YOUR GOAL:
Please copy the material under this line exactly, keeping every line.

ENTRIES PROVIDED:

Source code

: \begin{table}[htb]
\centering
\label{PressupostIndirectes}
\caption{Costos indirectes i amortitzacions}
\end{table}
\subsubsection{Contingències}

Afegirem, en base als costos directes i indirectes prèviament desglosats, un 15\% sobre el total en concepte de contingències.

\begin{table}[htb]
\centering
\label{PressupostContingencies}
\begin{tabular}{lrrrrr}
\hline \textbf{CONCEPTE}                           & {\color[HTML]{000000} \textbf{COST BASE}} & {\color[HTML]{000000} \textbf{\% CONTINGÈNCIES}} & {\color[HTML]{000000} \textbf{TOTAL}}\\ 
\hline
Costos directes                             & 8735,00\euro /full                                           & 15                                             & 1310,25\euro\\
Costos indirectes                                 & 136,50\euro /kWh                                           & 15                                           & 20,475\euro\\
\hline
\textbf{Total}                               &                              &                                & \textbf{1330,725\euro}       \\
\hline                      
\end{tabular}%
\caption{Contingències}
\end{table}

RESULT:
Source code

: \begin{table}[htb]
\centering
\label{PressupostIndirectes}
\caption{Costos indirectes i amortitzacions}
\end{table}
\subsubsection{Contingències}

Afegirem, en base als costos directes i indirectes prèviament desglosats, un 15\% sobre el total en concepte de contingències.

\begin{table}[htb]
\centering
\label{PressupostContingencies}
\begin{tabular}{lrrrrr}
\hline \textbf{CONCEPTE}                           & {\color[HTML]{000000} \textbf{COST BASE}} & {\color[HTML]{000000} \textbf{\% CONTINGÈNCIES}} & {\color[HTML]{000000} \textbf{TOTAL}}\\ 
\hline
Costos directes                             & 8735,00\euro /full                                           & 15                                             & 1310,25\euro\\
Costos indirectes                                 & 136,50\euro /kWh                                           & 15                                           & 20,475\euro\\
\hline
\textbf{Total}                               &                              &                                & \textbf{1330,725\euro}       \\
\hline                      
\end{tabular}%
\caption{Contingències}
\end{table}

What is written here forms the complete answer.